If each node stores a fraction $1/\gamma$ of the total blockchain, then each new full node will have to talk to *at least* $\gamma$ new nodes before they can be brought up to date. That would be the best case scenario in an information-theoretic sense, meaning that this is the optimal tradeoff between bootstrap cost (measured by total number of nodes to talk to) and proportional space savings. The Secure Fountain Architecture described in [4] and below is a practical implementation that is extremely close to this theoretical optimal boundary.

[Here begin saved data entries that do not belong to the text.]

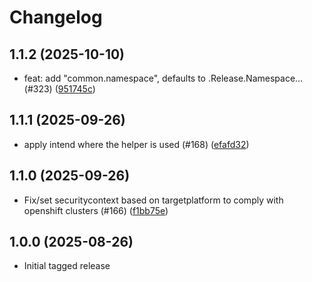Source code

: # Changelog


## 1.1.2 (2025-10-10)

* feat: add "common.namespace", defaults to .Release.Namespace… (#323) ([951745c](https://github.com/CloudPirates-io/helm-charts/commit/951745c))

## 1.1.1 (2025-09-26)

* apply intend where the helper is used (#168) ([efafd32](https://github.com/CloudPirates-io/helm-charts/commit/efafd32))

## 1.1.0 (2025-09-26)

* Fix/set securitycontext based on targetplatform to comply with openshift clusters (#166) ([f1bb75e](https://github.com/CloudPirates-io/helm-charts/commit/f1bb75e))

## 1.0.0 (2025-08-26)

* Initial tagged release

## Comparison to Other Methods: SPV and Pruning

Two approaches for reducing storage burdens in decentralized finance are currently popular: simplified payment verification (SPV) and block pruning. In SPV systems, light clients store only block headers, erasing block data locally. In block pruning systems, light clients store full block data for only a subset of the blockchain, verifying transactions for only the part of the blockchain they have stored (or downloading other parts of the blockchain from peers on an as-needed basis).

Unfortunately, SPV does not help full nodes or impact the bootstrap cost at all. Moreover, SPV has some associated security risks that reduce its suitability for use cases related to scaling decentralized finance protocols (see [4]). Block pruning has improved security guarantees compared to SPV and can improve bootstrap costs. However, suboptimal implementations can have an enormous bootstrap cost compared to the information-theoretic minimum $\gamma$. For example, consider a naive case where block pruning is carried out every $k = 10,000$ blocks by independently sampling $s = 1$ block uniformly at random to retain (and deleting the other $9,999$ blocks). The storage savings are $\gamma = k/s = 10000$-fold, and in an optimal world, we only need to contact $10,000$ different nodes to complete our collection. Unfortunately, in practice we would need to contact (in expectation) many many more than $k=10,000$ new nodes in order to bootstrap, a result from the so-called “coupon collector’s” problem [6]: if each box of a brand of cereal has a toy in it, and there are $n$ different types of toys, how many boxes will we likely need to buy to obtain the whole collection?

## Fountains and Droplets

The idea behind the secure fountain architecture can be visualized nicely: nodes encode an epoch of blocks (say $10,000$) into a *droplet*, or a *coded block*, which we will describe in a moment, and new nodes hold out a bucket (downloading droplets) until more drops have been collected than the size of the bucket. From the downloaded droplets, the new full node can decode the droplets using a *peeling decoder* into the missing epoch. **The droplets are decoded into the epoch of blocks, one block at a time, resistant to errors.** Using a chain of block header hashes, new full nodes can even identify *maliciously formed droplets* and ignore their data! Everything from the epoch can be erased, except the block headers and one coded block (droplet).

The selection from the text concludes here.